# Exercise details:
Among the following entries, say how many lines contain the word "elapsedTime"; the answer is a number and nothing else.

# Extracted data:
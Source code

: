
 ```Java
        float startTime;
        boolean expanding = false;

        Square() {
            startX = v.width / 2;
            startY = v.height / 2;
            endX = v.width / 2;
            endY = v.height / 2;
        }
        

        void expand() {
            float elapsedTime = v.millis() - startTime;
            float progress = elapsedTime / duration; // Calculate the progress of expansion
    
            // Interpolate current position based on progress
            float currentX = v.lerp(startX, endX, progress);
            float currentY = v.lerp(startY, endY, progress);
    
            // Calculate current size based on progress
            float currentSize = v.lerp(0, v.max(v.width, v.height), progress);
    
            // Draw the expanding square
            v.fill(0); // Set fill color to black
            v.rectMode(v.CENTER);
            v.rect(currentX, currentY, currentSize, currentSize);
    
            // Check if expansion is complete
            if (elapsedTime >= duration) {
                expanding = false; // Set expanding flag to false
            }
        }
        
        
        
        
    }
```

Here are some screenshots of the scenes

# Response area:
3